Publié le par REVEL Stephane

Le classement du Nord-Pas-de-Calais au patrimoine mondial de l’humanité met en lumière l’exemple d’une reconversion industrielle réussie. Qu’en pensent les anciens mineurs du bassin montcellien ?

«Si le classement du Nord-Pas-de Calais à l’Unesco peut nous aider à faire reconnaître l’importance du patrimoine industriel, tant mieux ! » Pour René Janniaud, membre de l’association La Mine et les Hommes et cofondateur du musée de la Mine à Blanzy, cet exemple de reconversion industrielle pourrait, dans une moindre mesure, être un modèle à suivre.

« Dans notre région, les pouvoirs publics n’ont pas toujours pris les bonnes décisions après les fermetures successives des différents sites, explique l’ancien mineur. Beaucoup de structures ont été rasées après 1992 (année de fermeture du puits Darcy, Ndlr), alors qu’il y avait des choses intéressantes à faire.

À Montceau, dans le quartier des Chavannes notamment, il existait une petite station de traction, qui était le cœur du chemin de fer électrique de la mine. Deux locomotives, classées Monument historique en 1999, y sont aujourd’hui laissées à l’abandon, livrées à la végétation et au vandalisme, alors qu’on pourrait les entretenir, restaurer quelques rails et, sans trop de frais, créer un petit lieu de mémoire industrielle », illustre René Janniaud.

« Des projets coûteux de trains touristiques ont été évoqués à l’époque, mais des idées plus simples n’ont jamais été retenues », regrette l’ancien travailleur de la mine.

Les cités minières

Autre exemple, les cités minières : « Montceau dispose d’un patrimoine intéressant dans le quartier du Bois-du-Verne, avec toutes ces maisons qu’il serait judicieux de protéger, afin qu’on n’y fasse pas n’importe quoi et qu’elles gardent les traces de leur histoire », estime-t-il.

« En 1992, les chevalements du puits Darcy avaient été mis en instance de classement, et faute de repreneur, l’arrêté a pris fin et ils ont été rasés.
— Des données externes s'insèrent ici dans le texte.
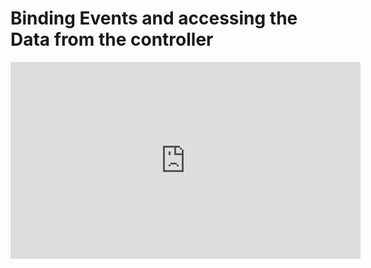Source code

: ﻿# Binding Events and accessing the Data from the controller

<iframe width="560" height="315" src="https://www.youtube.com/embed/Qq7IIRpQrSs?list=PL1DEQjXG2xnKm36EZepT3dIiM5E8s5W0f" frameborder="0" allowfullscreen></iframe>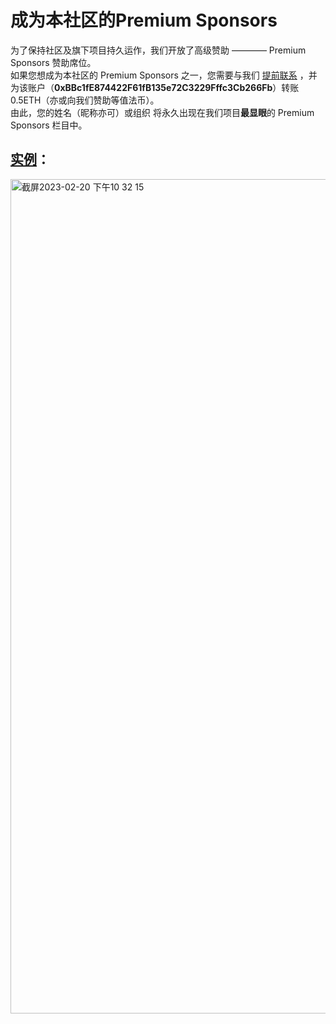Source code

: # 成为本社区的Premium Sponsors
为了保持社区及旗下项目持久运作，我们开放了高级赞助 ———— Premium Sponsors 赞助席位。<br>
如果您想成为本社区的 Premium Sponsors 之一，您需要与我们 [提前联系](https://github.com/Web3-Club/Sponsor/blob/main/README.md#%E5%A6%82%E6%9E%9C%E6%82%A8%E4%B8%8D%E6%83%B3%E5%8C%BF%E5%90%8D%E8%AF%B7%E6%82%A8%E5%B0%86%E6%82%A8%E7%9A%84%E5%A7%93%E5%90%8D%E6%88%96%E6%98%B5%E7%A7%B0-%E5%8F%91%E9%82%AE%E4%BB%B6-%E8%87%B3-web3clubemailcn%E6%A0%87%E9%A2%98%E5%BB%BA%E8%AE%AE%E6%A0%87%E6%B3%A8-%E8%B5%9E%E5%8A%A9%E7%A1%AE%E8%AE%A4) ，并为该账户（**0xBBc1fE874422F61fB135e72C3229Fffc3Cb266Fb**）转账 0.5ETH（亦或向我们赞助等值法币）。<br>
由此，您的姓名（昵称亦可）或组织 将永久出现在我们项目**最显眼**的 Premium Sponsors 栏目中。<br>



## [实例](https://github.com/Web3-Club/Blockchain-Developer-roadmap_Chinese#%E7%89%B9%E5%88%AB%E6%84%9F%E8%B0%A2%E6%88%91%E4%BB%AC%E7%9A%84premium-sponser)：
<img width="1335" alt="截屏2023-02-20 下午10 32 15" src="https://user-images.githubusercontent.com/76860915/220134774-c1bcfdd4-0d5d-4818-ab1e-65231add6f78.png">
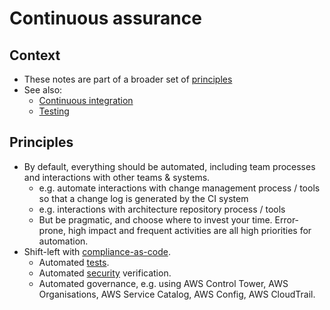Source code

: # Continuous assurance

## Context

* These notes are part of a broader set of [principles](../principles.md)
* See also:
    * [Continuous integration](continuous-integration.md)
    * [Testing](testing.md)

## Principles

* By default, everything should be automated, including team processes and interactions with other teams & systems.
    * e.g. automate interactions with change management process / tools so that a change log is generated by the CI system
    * e.g. interactions with architecture repository process / tools
    * But be pragmatic, and choose where to invest your time. Error-prone, high impact and frequent activities are all high priorities for automation.
* Shift-left with [compliance-as-code](https://aws.amazon.com/products/management-tools/).
  * Automated [tests](testing.md).
  * Automated [security](security.md) verification.
  * Automated governance, e.g. using AWS Control Tower, AWS Organisations, AWS Service Catalog, AWS Config, AWS CloudTrail.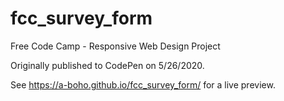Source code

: # fcc_survey_form
Free Code Camp - Responsive Web Design Project

Originally published to CodePen on 5/26/2020.

See https://a-boho.github.io/fcc_survey_form/ for a live preview.
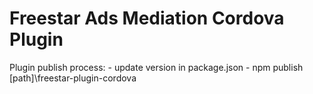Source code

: # Freestar Ads Mediation Cordova Plugin


Plugin publish process:
    - update version in package.json
    - npm publish [path]\freestar-plugin-cordova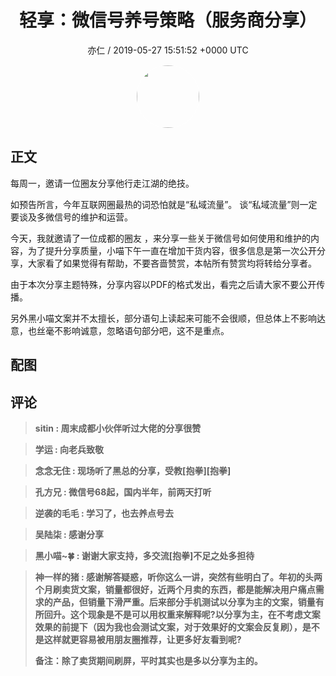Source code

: <h1 align="center">轻享：微信号养号策略（服务商分享）</h1>
<p align="center">
    <a>亦仁 / 2019-05-27 15:51:52 &#43;0000 UTC</a>
</p>

<div align="center">
    <img src="https://images.zsxq.com/Fn3NQqCN8nuGF86yZPXSbEsl0mb3?e=1590940799&amp;token=kIxbL07-8jAj8w1n4s9zv64FuZZNEATmlU_Vm6zD:pfbNc8W3hS0oYG_hyXXh_rHMHuc=" width="100" height="100" style="border:1px solid;border-radius:50%; color:#ffffff"/>
</div>

## 正文

<div>
每周一，邀请一位圈友分享他行走江湖的绝技。

如预告所言，今年互联网圈最热的词恐怕就是“私域流量”。 谈“私域流量”则一定要谈及多微信号的维护和运营。

今天，我就邀请了一位成都的圈友      ，来分享一些关于微信号如何使用和维护的内容，为了提升分享质量，小喵下午一直在增加干货内容，很多信息是第一次公开分享，大家看了如果觉得有帮助，不要吝啬赞赏，本帖所有赞赏均将转给分享者。

由于本次分享主题特殊，分享内容以PDF的格式发出，看完之后请大家不要公开传播。

另外黑小喵文案并不太擅长，部分语句上读起来可能不会很顺，但总体上不影响达意，也丝毫不影响诚意，忽略语句部分吧，这不是重点。


</div>

## 配图
<div class="image" align="center">

</div>

## 评论

<div align="left">
<div>

<blockquote >
<span> <strong>sitin : 周末成都小伙伴听过大佬的分享很赞 </strong></span>
</blockquote>

<blockquote >
<span> <strong>学运 : 向老兵致敬 </strong></span>
</blockquote>

<blockquote >
<span> <strong>念念无住 : 现场听了黑总的分享，受教[抱拳][抱拳] </strong></span>
</blockquote>

<blockquote >
<span> <strong>孔方兄 : 微信号68起，国内半年，前两天打听 </strong></span>
</blockquote>

<blockquote >
<span> <strong>逆袭的毛毛 : 学习了，也去养点号去 </strong></span>
</blockquote>

<blockquote >
<span> <strong>吴陆柒 : 感谢分享 </strong></span>
</blockquote>

<blockquote >
<span> <strong>黑小喵~🍀 : 谢谢大家支持，多交流[抱拳]不足之处多担待 </strong></span>
</blockquote>

<blockquote >
<span> <strong>神一样的猪 : 感谢解答疑惑，听你这么一讲，突然有些明白了。年初的头两个月刷卖货文案，销量都很好，近两个月卖的东西，都是能解决用户痛点需求的产品，但销量下滑严重。后来部分手机测试以分享为主的文案，销量有所回升。这个现象是不是可以用权重来解释呢?以分享为主，在不考虑文案效果的前提下（因为我也会测试文案，对于效果好的文案会反复刷），是不是这样就更容易被用朋友圈推荐，让更多好友看到呢?

备注：除了卖货期间刷屏，平时其实也是多以分享为主的。 </strong></span>
</blockquote>

</div>
</div>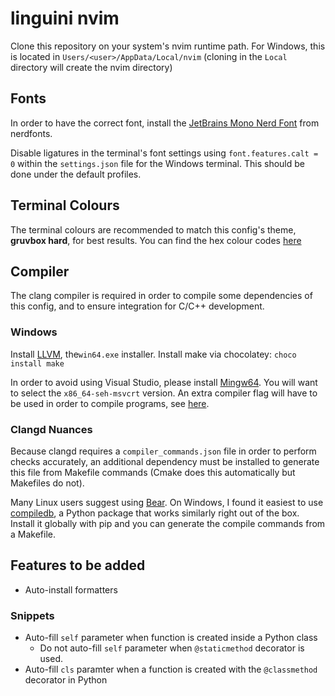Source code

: # linguini nvim

Clone this repository on your system's nvim runtime path. For Windows, this is located in
`Users/<user>/AppData/Local/nvim` (cloning in the `Local` directory will create the nvim directory)

## Fonts
In order to have the correct font, install the [JetBrains Mono Nerd Font][nerd-fonts] from nerdfonts.

Disable ligatures in the terminal's font settings using `font.features.calt = 0` within the `settings.json` file
for the Windows terminal. This should be done under the default profiles.

## Terminal Colours
The terminal colours are recommended to match this config's theme, **gruvbox hard**, for best results. You can find the
hex colour codes [here][gruvbox]

## Compiler
The clang compiler is required in order to compile some dependencies of this config, and to ensure integration for C/C++
development.

### Windows
Install [LLVM][llvm], the`win64.exe` installer.
Install make via chocolatey: `choco install make`

In order to avoid using Visual Studio, please install [Mingw64][mingw]. You will want to select the `x86_64-seh-msvcrt`
version. An extra compiler flag will have to be used in order to compile programs, see [here][compiler-workaround].

### Clangd Nuances
Because clangd requires a `compiler_commands.json` file in order to perform checks accurately, an additional dependency
must be installed to generate this file from Makefile commands (Cmake does this automatically but Makefiles do not).

Many Linux users suggest using [Bear][bear]. On Windows, I found it easiest to use [compiledb][compiledb], a Python
package that works similarly right out of the box. Install it globally with pip and you can generate the compile 
commands from a Makefile.

## Features to be added

- Auto-install formatters

### Snippets
- Auto-fill `self` parameter when function is created inside a Python class
    - Do not auto-fill `self` parameter when `@staticmethod` decorator is used.
- Auto-fill `cls` paramter when a function is created with the `@classmethod` decorator in Python

[nerd-fonts]: https://www.nerdfonts.com/font-downloads
[gruvbox]: https://github.com/morhetz/gruvbox
[compiler-workaround]: https://www.nerdfonts.com/font-downloads
[llvm]: https://github.com/llvm/llvm-project/releases
[mingw]: https://github.com/niXman/mingw-builds-binaries/releases
[bear]: https://github.com/rizsotto/Bear
[compiledb]: https://github.com/nickdiego/compiledb
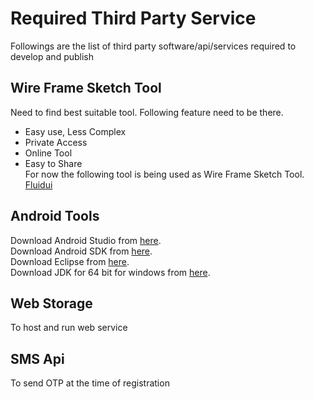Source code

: # Required Third Party Service

Followings are the list of third party software/api/services required to develop and publish

## Wire Frame Sketch Tool
Need to find best suitable tool. Following feature need to be there.  
  * Easy use, Less Complex
  * Private Access
  * Online Tool
  * Easy to Share  
For now the following tool is being used as Wire Frame Sketch Tool.  
[Fluidui](https://www.fluidui.com/editor/live/livePreview/cF94Q0NiSFdvU2xQVUlyMnNEdWhVcmlaNTJMVzlQeWFkbA==)

## Android Tools
Download Android Studio from [here](https://developer.android.com/studio/index.html).  
Download Android SDK from [here](http://filehippo.com/download_android_sdk/).  
Download Eclipse from [here](http://www.eclipse.org/downloads/download.php?file=/technology/epp/downloads/release/neon/3/eclipse-android-neon-3-incubation-win32-x86_64.zip).  
Download JDK for 64 bit for windows from [here](http://www.oracle.com/technetwork/java/javase/downloads/jdk8-downloads-2133151.html).  

## Web Storage
To host and run web service

## SMS Api
To send OTP at the time of registration

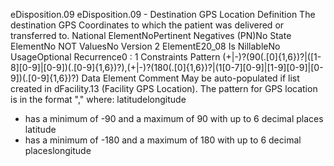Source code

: 

eDisposition.09
eDisposition.09 - Destination GPS Location
Definition
The destination GPS Coordinates to which the patient was delivered or transferred to.
National ElementNoPertinent Negatives (PN)No
State ElementNo
NOT ValuesNo
Version 2 ElementE20_08
Is NillableNo
UsageOptional
Recurrence0 : 1
Constraints
Pattern
(\+|-)?(90(\.[0]{1,6})?|([1-8][0-9]|[0-9])(\.[0-9]{1,6})?),(\+|-)?(180(\.[0]{1,6})?|(1[0-7][0-9]|[1-9][0-9]|[0-9])(\.[0-9]{1,6})?)
Data Element Comment
May be auto-populated if list created in dFacility.13 (Facility GPS Location). 
The pattern for GPS location is in the format "," where: latitudelongitude
-  has a minimum of -90 and a maximum of 90 with up to 6 decimal places latitude
-  has a minimum of -180 and a maximum of 180 with up to 6 decimal placeslongitude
Si les élus s’étaient mobilisés, on ne les aurait pas perdus », regrette René Janniaud, pour qui l’une des solutions, pour que des projets de reconversion puissent voir le jour, serait que les sites miniers relèvent d’une compétence communautaire : « Aujourd’hui, chaque commune agit dans son coin. Ce serait tellement plus judicieux que toutes les idées soient regroupées… »

L’Unesco a inscrit samedi, au patrimoine mondial de l’humanité, le bassin minier du Nord-Pas-de-Calais (soit 87 communes, 17 fosses, 21 chevalements, 51 terrils et 4 000 ha de paysages).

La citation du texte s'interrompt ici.